Creato il 26 giugno 2011 da Lupo @morenotiziani

Antropologia del Conflitto

Gli esseri umani sono per natura aggressivi? La guerra è scritta nei nostri geni? In antropologia sono domande che sorgono abbastanza spesso: finchè esisteranno individui e gruppi umani con esigenze simili vi saranno sempre conflitti per le risorse utili a soddisfarle. Non sorprende allora che gli antropologi si misurino con situazioni di ostilità più o meno latente.

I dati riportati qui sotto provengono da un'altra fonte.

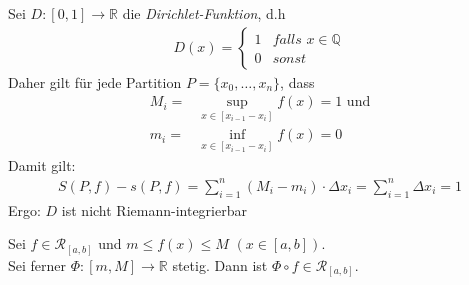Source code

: \begin{Beispiel}{
	Sei $D:[0,1] \rightarrow \mathbb{R}$ die \emph{Dirichlet-Funktion}, d.h
	\begin{align*}
		D(x) = \begin{cases}
			1 & \textit{falls } x \in \mathbb{Q} \\
			0 & sonst
		\end{cases}
	\end{align*}
	Daher gilt für jede Partition $P = \{x_0, \hdots, x_n\}$, dass 
	\begin{align*}
		M_i = & \sup_{x \in [x_{i-1}-x_i]} f(x) = 1 \text{ und}\\
		m_i = & \inf_{x \in [x_{i-1}-x_i]} f(x) = 0
	\end{align*}
	Damit gilt:
	\begin{align*}
		S(P,f) - s(P,f) = \sum_{i = 1}^n (M_i - m_i) \cdot \Delta x_i 
		= \sum_{i = 1}^n \Delta x_i = 1
	\end{align*}
	Ergo: $D$ ist nicht Riemann-integrierbar
}\end{Beispiel}

\begin{Satz}{\label{vl_11_satz23}
	Sei $f \in \mathcal{R}_{[a,b]}$ und $m \leq f(x) \leq M$ $ (x \in [a,b])$.\\
	Sei ferner $\Phi : [m, M] \rightarrow \mathbb{R}$ stetig. 
	Dann ist $\Phi \circ f \in \mathcal{R}_{[a,b]}$.
}\end{Satz}

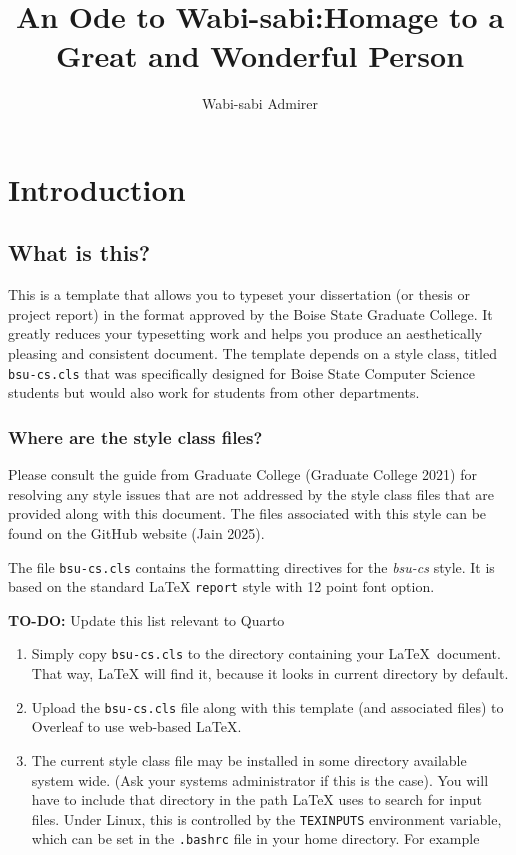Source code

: \documentclass[
  dissertation]{bsu-cs}
\title{An Ode to Wabi-sabi:\titleBreak Homage to a Great and Wonderful
Person}
\author{Wabi-sabi Admirer}
\providecommand{\tightlist}{%
  \setlength{\itemsep}{0pt}\setlength{\parskip}{0pt}}\usepackage{longtable,booktabs,array}
\begin{document}
\frontmatter

\buildFrontPages




\mainmatter

\chapter{Introduction} \label{ch-intro}

\section{What is this?}\label{what-is-this}

This is a template that allows you to typeset your dissertation (or
thesis or project report) in the format approved by the Boise State
Graduate College. It greatly reduces your typesetting work and helps you
produce an aesthetically pleasing and consistent document. The template
depends on a style class, titled \texttt{bsu-cs.cls} that was
specifically designed for Boise State Computer Science students but
would also work for students from other departments.

\subsection{Where are the style class
files?}\label{where-are-the-style-class-files}

Please consult the guide from Graduate College (Graduate College 2021)
for resolving any style issues that are not addressed by the style class
files that are provided along with this document. The files associated
with this style can be found on the GitHub website (Jain 2025).

The file \texttt{bsu-cs.cls} contains the formatting directives for the
\emph{bsu-cs} style. It is based on the standard LaTeX \texttt{report}
style with 12 point font option.

\textbf{TO-DO:} Update this list relevant to Quarto

\begin{enumerate}
\def\labelenumi{\arabic{enumi}.}
\tightlist
\item
  Simply copy \texttt{bsu-cs.cls} to the directory containing your
  \LaTeX~document. That way, LaTeX will find it, because it looks in
  current directory by default.
\item
  Upload the \texttt{bsu-cs.cls} file along with this template (and
  associated files) to Overleaf to use web-based LaTeX.
\item
  The current style class file may be installed in some directory
  available system wide. (Ask your systems administrator if this is the
  case). You will have to include that directory in the path LaTeX uses
  to search for input files. Under Linux, this is controlled by the
  \texttt{TEXINPUTS} environment variable, which can be set in the
  \texttt{.bashrc} file in your home directory. For example
\end{enumerate}
\end{document}
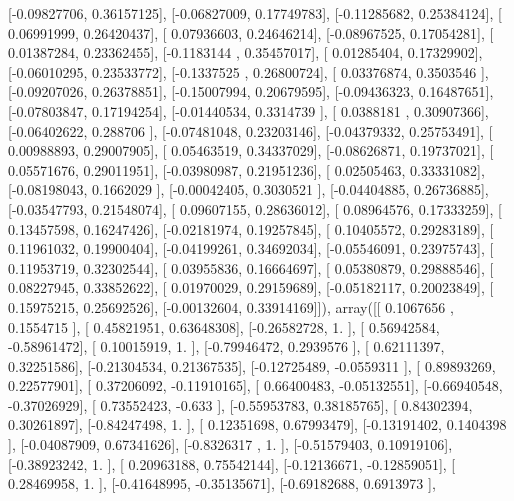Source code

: \documentclass{article}
\begin{document}
       [-0.09827706,  0.36157125],
       [-0.06827009,  0.17749783],
       [-0.11285682,  0.25384124],
       [ 0.06991999,  0.26420437],
       [ 0.07936603,  0.24646214],
       [-0.08967525,  0.17054281],
       [ 0.01387284,  0.23362455],
       [-0.1183144 ,  0.35457017],
       [ 0.01285404,  0.17329902],
       [-0.06010295,  0.23533772],
       [-0.1337525 ,  0.26800724],
       [ 0.03376874,  0.3503546 ],
       [-0.09207026,  0.26378851],
       [-0.15007994,  0.20679595],
       [-0.09436323,  0.16487651],
       [-0.07803847,  0.17194254],
       [-0.01440534,  0.3314739 ],
       [ 0.0388181 ,  0.30907366],
       [-0.06402622,  0.288706  ],
       [-0.07481048,  0.23203146],
       [-0.04379332,  0.25753491],
       [ 0.00988893,  0.29007905],
       [ 0.05463519,  0.34337029],
       [-0.08626871,  0.19737021],
       [ 0.05571676,  0.29011951],
       [-0.03980987,  0.21951236],
       [ 0.02505463,  0.33331082],
       [-0.08198043,  0.1662029 ],
       [-0.00042405,  0.3030521 ],
       [-0.04404885,  0.26736885],
       [-0.03547793,  0.21548074],
       [ 0.09607155,  0.28636012],
       [ 0.08964576,  0.17333259],
       [ 0.13457598,  0.16247426],
       [-0.02181974,  0.19257845],
       [ 0.10405572,  0.29283189],
       [ 0.11961032,  0.19900404],
       [-0.04199261,  0.34692034],
       [-0.05546091,  0.23975743],
       [ 0.11953719,  0.32302544],
       [ 0.03955836,  0.16664697],
       [ 0.05380879,  0.29888546],
       [ 0.08227945,  0.33852622],
       [ 0.01970029,  0.29159689],
       [-0.05182117,  0.20023849],
       [ 0.15975215,  0.25692526],
       [-0.00132604,  0.33914169]]), array([[ 0.1067656 ,  0.1554715 ],
       [ 0.45821951,  0.63648308],
       [-0.26582728,  1.        ],
       [ 0.56942584, -0.58961472],
       [ 0.10015919,  1.        ],
       [-0.79946472,  0.2939576 ],
       [ 0.62111397,  0.32251586],
       [-0.21304534,  0.21367535],
       [-0.12725489, -0.0559311 ],
       [ 0.89893269,  0.22577901],
       [ 0.37206092, -0.11910165],
       [ 0.66400483, -0.05132551],
       [-0.66940548, -0.37026929],
       [ 0.73552423, -0.633     ],
       [-0.55953783,  0.38185765],
       [ 0.84302394,  0.30261897],
       [-0.84247498,  1.        ],
       [ 0.12351698,  0.67993479],
       [-0.13191402,  0.1404398 ],
       [-0.04087909,  0.67341626],
       [-0.8326317 ,  1.        ],
       [-0.51579403,  0.10919106],
       [-0.38923242,  1.        ],
       [ 0.20963188,  0.75542144],
       [-0.12136671, -0.12859051],
       [ 0.28469958,  1.        ],
       [-0.41648995, -0.35135671],
       [-0.69182688,  0.6913973 ],
\end{document}
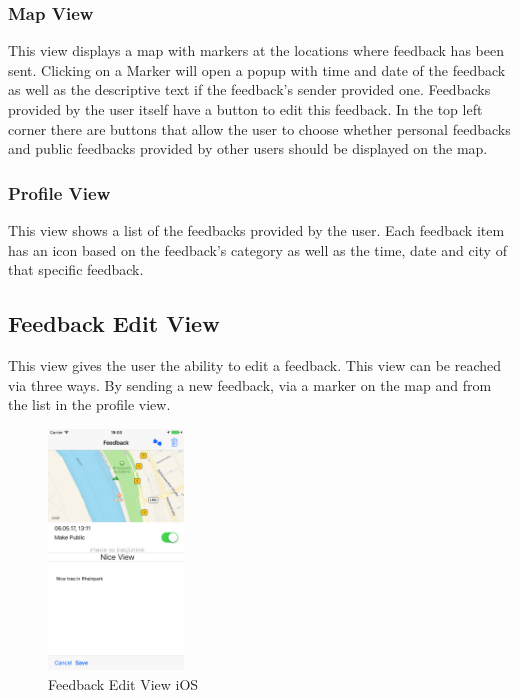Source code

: \subsubsection{Map View} \label{ssec:map}
This view displays a map with markers at the locations where feedback has been sent. Clicking on a Marker will open a popup with time and date of the feedback as well as the descriptive text if the feedback's sender provided one. Feedbacks provided by the user itself have a button to edit this feedback. \newline
In the top left corner there are buttons that allow the user to choose whether personal feedbacks and public feedbacks provided by other users should be displayed on the map.


\subsubsection{Profile View} \label{ssec:profile}
This view shows a list of the feedbacks provided by the user. Each feedback item has an icon based on the feedback's category as well as the time, date and city of that specific feedback.


\subsection{Feedback Edit View}
This view gives the user the ability to edit a feedback. This view can be reached via three ways. By sending a new feedback, via a marker on the map and from the list in the profile view. \newline

\begin{figure}[H]
  \begin{center}
    \includegraphics[width=0.32\textwidth]{bilder/Screenshot_Edit}
    \caption{Feedback Edit View iOS}\label{fig_edit}
  \end{center}
\end{figure}

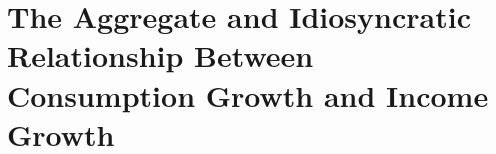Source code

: \documentclass[BufferStockTheory]{subfiles}
\begin{document}
\begin{comment}
\hypertarget{dcgdxneg}{}
\subsection{Is Expected Consumption Growth a Declining Function of $\mRat_{t}$?}
\label{subsec:dcgdxneg}

Figure~\ref{fig:cGroTargetFig} depicts the expected consumption growth factor as a strictly
declining function of the cash-on-hand ratio. To investigate this,
define
\begin{align*}
  \pmb{\Upsilon}(\mRat_{t})  & \equiv  \PGro_{t+1} \usual{\cFunc}(\Rnorm_{t+1}\aFunc(\mRat_{t})+\tShkAll_{t+1})/\usual{\cFunc}(\mRat_{t})  = \cLevBF_{t+1}/\cLevBF_{t}
\end{align*}
and the proposition in which we are interested is
\begin{align*}
  (d/d\mRat_{t})\Ex_{t}[\underbrace{\pmb{\Upsilon}(\mRat_{t})}_{\equiv \pmb{\Upsilon}_{t+1}}]  & < 0  
\end{align*}
or differentiating through the expectations operator, what we want is
\begin{align}
  \Ex_{t}\left[\PGro_{t+1} \left(\frac{\usual{\cFunc}^{\prime}(\mRat_{t+1})\Rnorm_{t+1}\aFunc^{\prime}(\mRat_{t})\usual{\cFunc}(\mRat_{t})-\usual{\cFunc}(\mRat_{t+1})\usual{\cFunc}^{\prime}(\mRat_{t})}{\usual{\cFunc}(\mRat_{t})^{2}}\right)\right]  & < 0 \label{eq:kappaPrimeLT0}.
\end{align}

Appendix~\ref{sec:ApndxCGrowthDeclines} shows that the proposition holds true if there are only transitory (and no permanent) shocks.  The software archive associated with this paper contains an example in which exotic interactions between permanent shocks and extreme curvature that occurs with very small $\pZero$ generate a (small) region where the proposition does not hold.  In practice, for plausible parametric choices (and in models without an artificial liquidity constraint), $\Ex_{t}[\pmb{\Upsilon}_{t+1}^{\prime}]<0$ should generally hold.

\end{comment}

\hypertarget{The-Aggregate-and-Idiosyncratic-Relationship-Between-Consumption-Growth-and-Income-Growth}{}
\section{The Aggregate and Idiosyncratic Relationship Between
  Consumption Growth and Income Growth}
\end{document}

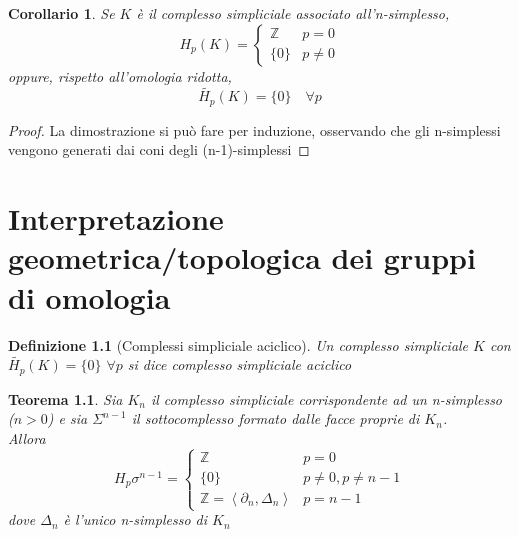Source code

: \documentclass[a4paper]{report}
\newtheorem{theorem}{Teorema}
\newtheorem{definition}{Definizione}
\newtheorem{corollary}{Corollario}
\newcommand{\Z}{\ensuremath{\mathbb{Z}}}
\newcommand{\gen}[1]{\ensuremath{\left<{#1}\right>}}
\begin{document}
\begin{corollary}
    Se $K$ è il complesso simpliciale associato all'n-simplesso,
    \[
        H_p(K)=\begin{cases}
            \Z    & p=0     \\
            \{0\} & p\neq 0
        \end{cases}
    \]
    oppure, rispetto all'omologia ridotta,
    \[
        \tilde{H_p}(K)=\{0\}\quad \forall p
    \]
\end{corollary}
\begin{proof}
    La dimostrazione si può fare per induzione, osservando che gli n-simplessi vengono generati dai coni degli (n-1)-simplessi
\end{proof}
\chapter{Interpretazione geometrica/topologica dei gruppi di omologia}
\begin{definition}[Complessi simpliciale aciclico]
    Un complesso simpliciale $K$ con $\tilde{H_p}(K)=\{0\}$ $\forall p$ si dice complesso simpliciale aciclico
\end{definition}
\begin{theorem}
    Sia $K_n$ il complesso simpliciale corrispondente ad un n-simplesso ($n>0$) e sia $\Sigma^{n-1}$ il sottocomplesso formato dalle facce proprie di $K_n$.\\
    Allora
    \[
        H_p{\sigma^{n-1}}=\begin{cases}
            \Z                           & p=0              \\
            \{0\}                        & p\neq0,p\neq n-1 \\
            \Z=\gen{\partial_n,\Delta_n} & p=n-1
        \end{cases}
    \]
    dove $\Delta_n$ è l'unico n-simplesso di $K_n$
\end{theorem}
\end{document}

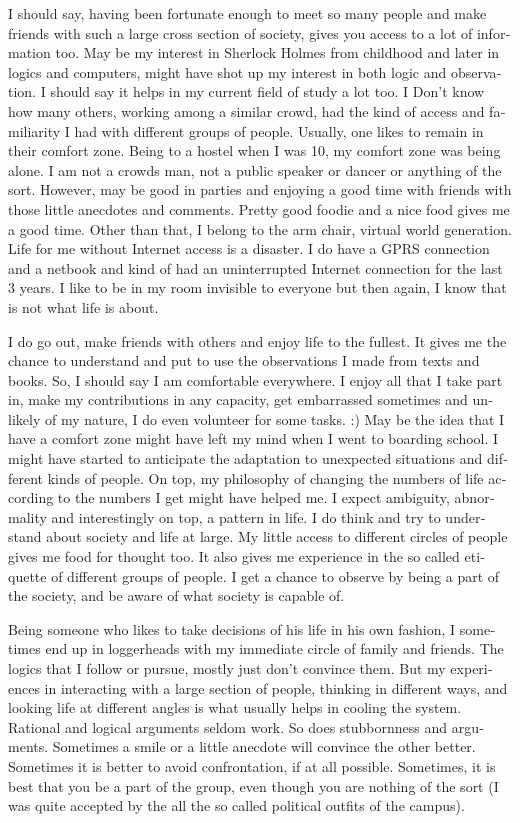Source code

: \begin{english}
I should say, having been fortunate enough to meet so many people and make friends with such a 
large cross section of society, gives you access to a lot of information too. May be my interest
in Sherlock Holmes from childhood and later in logics and computers, might have shot up my interest 
in both logic and observation. I should say it helps in my current field of study a lot too. I Don't 
know how many others, working among a similar crowd, had the kind of access and familiarity I had with
different groups of people. Usually, one likes to remain in their comfort zone. Being to a hostel 
when I was 10, my comfort zone was being alone. I am not a crowds man, not a public speaker or dancer 
or anything of the sort. However, may be good in parties and enjoying a good time with friends with those little anecdotes
and comments. Pretty good foodie and a nice food gives me a good time. Other than that, I belong to 
the arm chair, virtual world generation. Life for me without Internet access is a disaster. I do have
a GPRS connection and a netbook and kind of had an uninterrupted Internet connection for the last 3 years. I like to 
be in my room invisible to everyone but then again, I know that is not what life is about. 

I do go out, make friends with others and enjoy life to the fullest. It gives me the chance to understand 
and put to use the observations I made from texts and books. So, I should say I am comfortable
everywhere. I enjoy all that I take part in, make my contributions in any capacity, get embarrassed
sometimes and unlikely of my nature, I do even volunteer for some tasks. :) May be the idea that I
have a comfort zone might have left my mind when I went to boarding school. I might have started to anticipate the adaptation to 
unexpected situations and different kinds of people. On top, 
my philosophy of changing the numbers of life according to the numbers I get might have helped me. I 
expect ambiguity, abnormality and interestingly on top, a pattern in life. I do think and try to
understand about society and life at large. My little access to different circles of people gives 
me food for thought too. It also gives me experience in the so called etiquette of different 
groups of people. I get a chance to observe by being a part of the society, and be aware of what society 
is capable of. 

Being someone who likes to take decisions of his life in his own fashion, I sometimes end up in
loggerheads with my immediate circle of family and friends. The logics that I follow or pursue, mostly 
just don't convince them. But my experiences in interacting with a large section of people, thinking 
in different ways, and looking life at different angles is what usually helps in cooling the system.
Rational and logical arguments seldom work. So does stubbornness and arguments. Sometimes a smile or 
a little anecdote will convince the other better. Sometimes it is better to avoid confrontation, if at 
all possible. Sometimes, it is best that you be a part of the group, even though you are nothing of the 
sort (I was quite accepted by the all the so called political outfits of the campus). 


\end{english}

Già Bernardo Bernardi, antropologo africanista scomparso recentemente, scriveva in Antropologia del Conflitto che

Durante il lavoro di ricerca di campo, l’antropologo può sorprendersi non tanto delle differenze di carattere degli individui con cui viene a contatto, quanto delle tensioni latenti che non si manifestano all’osservazione normale, ma che esplodono nei momenti più improbabili e per i più insospettati motivi. Spesso sono manifestazioni di antichi risentimenti radicati di generazione in generazione, che informano i rapporti sociali tra persone e persone e tra gruppi etnici discendenti da uno stesso capostipite. Fenomeni del genere si avverano in tutti i rapporti umani, a qualsiasi livello, tanto da indurre a considerare il conflitto una delle componenti ordinarie della vita comune, anzi dell’ordine sociale. E’, quindi, nella prospettiva dell’ordinamento sociale che va condotta l’analisi del conflitto.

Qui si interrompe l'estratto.